▸ Problem to work on
Which lines of the data hold the word "implement"? Copy all of them.

▸ Data provided
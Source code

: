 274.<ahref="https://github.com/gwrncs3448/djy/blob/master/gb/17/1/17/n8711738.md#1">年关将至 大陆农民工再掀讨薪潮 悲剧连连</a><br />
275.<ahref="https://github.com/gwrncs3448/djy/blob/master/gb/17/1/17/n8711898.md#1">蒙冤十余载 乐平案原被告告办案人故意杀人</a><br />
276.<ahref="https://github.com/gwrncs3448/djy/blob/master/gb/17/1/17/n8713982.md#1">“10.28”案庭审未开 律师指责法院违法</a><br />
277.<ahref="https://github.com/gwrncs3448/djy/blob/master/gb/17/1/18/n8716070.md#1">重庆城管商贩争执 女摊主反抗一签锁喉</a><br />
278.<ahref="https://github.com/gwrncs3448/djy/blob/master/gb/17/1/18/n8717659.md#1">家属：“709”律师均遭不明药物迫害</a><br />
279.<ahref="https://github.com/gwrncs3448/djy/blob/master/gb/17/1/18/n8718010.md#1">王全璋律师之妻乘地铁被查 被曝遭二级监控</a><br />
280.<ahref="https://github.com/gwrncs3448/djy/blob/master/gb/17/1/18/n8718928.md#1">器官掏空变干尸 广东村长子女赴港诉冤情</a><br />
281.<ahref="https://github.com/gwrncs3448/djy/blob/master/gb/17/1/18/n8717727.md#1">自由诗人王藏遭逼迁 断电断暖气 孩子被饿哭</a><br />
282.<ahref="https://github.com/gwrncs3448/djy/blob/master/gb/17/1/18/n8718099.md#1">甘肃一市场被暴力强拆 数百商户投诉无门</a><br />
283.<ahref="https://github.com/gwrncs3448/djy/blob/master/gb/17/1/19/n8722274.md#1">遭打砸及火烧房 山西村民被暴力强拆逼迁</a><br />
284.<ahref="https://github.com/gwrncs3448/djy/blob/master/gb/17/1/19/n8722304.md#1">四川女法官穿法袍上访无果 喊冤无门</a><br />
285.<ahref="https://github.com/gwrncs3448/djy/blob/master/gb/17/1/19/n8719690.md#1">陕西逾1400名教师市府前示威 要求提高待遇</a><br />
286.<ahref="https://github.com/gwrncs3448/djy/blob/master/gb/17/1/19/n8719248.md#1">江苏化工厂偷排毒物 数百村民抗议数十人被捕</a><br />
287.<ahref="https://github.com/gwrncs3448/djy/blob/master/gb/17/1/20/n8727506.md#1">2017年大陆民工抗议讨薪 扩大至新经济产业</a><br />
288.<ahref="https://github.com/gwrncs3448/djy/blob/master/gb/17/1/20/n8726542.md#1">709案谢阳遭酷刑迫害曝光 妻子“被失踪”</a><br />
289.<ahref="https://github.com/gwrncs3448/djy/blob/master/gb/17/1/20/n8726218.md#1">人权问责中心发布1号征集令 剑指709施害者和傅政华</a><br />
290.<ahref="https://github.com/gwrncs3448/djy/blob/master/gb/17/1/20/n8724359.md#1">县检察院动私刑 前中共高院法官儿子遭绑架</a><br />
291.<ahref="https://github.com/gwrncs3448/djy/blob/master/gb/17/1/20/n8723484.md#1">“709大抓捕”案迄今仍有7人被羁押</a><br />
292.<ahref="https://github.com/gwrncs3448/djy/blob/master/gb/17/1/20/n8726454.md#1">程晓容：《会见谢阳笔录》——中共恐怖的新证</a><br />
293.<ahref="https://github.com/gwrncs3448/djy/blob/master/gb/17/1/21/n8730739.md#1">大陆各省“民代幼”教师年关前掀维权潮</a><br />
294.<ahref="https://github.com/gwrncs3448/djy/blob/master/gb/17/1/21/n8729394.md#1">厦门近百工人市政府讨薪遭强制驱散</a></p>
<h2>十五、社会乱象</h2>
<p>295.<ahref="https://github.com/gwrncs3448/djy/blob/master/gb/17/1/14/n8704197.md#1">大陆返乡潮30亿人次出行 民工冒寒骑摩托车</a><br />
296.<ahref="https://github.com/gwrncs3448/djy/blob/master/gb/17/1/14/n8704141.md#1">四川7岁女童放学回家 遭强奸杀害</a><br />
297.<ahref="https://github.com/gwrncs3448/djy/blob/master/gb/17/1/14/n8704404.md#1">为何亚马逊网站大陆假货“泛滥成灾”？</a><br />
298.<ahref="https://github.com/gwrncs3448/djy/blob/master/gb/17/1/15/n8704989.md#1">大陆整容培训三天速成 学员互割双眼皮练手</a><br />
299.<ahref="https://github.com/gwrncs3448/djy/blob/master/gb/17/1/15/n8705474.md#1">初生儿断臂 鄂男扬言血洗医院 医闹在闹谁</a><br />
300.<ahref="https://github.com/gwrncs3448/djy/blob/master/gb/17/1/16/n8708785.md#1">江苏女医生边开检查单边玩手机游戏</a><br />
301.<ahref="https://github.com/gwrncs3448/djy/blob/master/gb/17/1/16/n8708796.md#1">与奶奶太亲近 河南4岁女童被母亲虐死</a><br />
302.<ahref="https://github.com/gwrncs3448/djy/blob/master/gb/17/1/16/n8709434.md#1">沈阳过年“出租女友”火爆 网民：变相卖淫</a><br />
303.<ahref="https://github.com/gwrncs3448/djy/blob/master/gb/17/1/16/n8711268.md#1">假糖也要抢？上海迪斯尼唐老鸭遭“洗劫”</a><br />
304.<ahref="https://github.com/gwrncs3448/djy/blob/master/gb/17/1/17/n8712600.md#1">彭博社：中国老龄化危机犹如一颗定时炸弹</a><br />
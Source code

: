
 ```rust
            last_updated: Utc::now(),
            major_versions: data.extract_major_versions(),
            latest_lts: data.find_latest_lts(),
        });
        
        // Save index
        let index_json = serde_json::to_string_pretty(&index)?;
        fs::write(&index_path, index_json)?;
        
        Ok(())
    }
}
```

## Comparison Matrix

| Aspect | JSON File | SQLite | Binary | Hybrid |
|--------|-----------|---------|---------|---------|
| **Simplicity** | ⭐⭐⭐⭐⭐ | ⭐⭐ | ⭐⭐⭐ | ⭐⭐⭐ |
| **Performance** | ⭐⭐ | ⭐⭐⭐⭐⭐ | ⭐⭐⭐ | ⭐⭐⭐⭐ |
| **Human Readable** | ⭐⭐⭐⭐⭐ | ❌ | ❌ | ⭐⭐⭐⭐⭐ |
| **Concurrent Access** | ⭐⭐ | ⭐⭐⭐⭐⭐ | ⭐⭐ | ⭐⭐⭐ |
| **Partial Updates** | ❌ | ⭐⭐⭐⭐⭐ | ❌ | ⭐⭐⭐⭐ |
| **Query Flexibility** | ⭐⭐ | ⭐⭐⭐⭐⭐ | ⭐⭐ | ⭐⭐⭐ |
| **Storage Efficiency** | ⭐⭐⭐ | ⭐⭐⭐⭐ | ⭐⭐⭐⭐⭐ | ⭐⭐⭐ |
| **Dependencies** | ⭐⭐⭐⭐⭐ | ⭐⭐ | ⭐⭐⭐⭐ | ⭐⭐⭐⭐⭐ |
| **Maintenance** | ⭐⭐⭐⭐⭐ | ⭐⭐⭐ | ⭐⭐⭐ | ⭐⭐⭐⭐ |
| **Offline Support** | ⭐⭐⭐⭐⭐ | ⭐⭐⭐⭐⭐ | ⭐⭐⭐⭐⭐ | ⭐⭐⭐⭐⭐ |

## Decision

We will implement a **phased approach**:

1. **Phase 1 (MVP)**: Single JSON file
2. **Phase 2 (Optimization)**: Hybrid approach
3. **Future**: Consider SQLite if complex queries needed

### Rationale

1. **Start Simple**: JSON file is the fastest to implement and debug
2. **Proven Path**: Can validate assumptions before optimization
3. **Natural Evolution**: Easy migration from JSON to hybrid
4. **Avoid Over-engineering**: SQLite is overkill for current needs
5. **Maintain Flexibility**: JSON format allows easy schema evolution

▸ Output for this task
We will implement a **phased approach**:
1. **Start Simple**: JSON file is the fastest to implement and debug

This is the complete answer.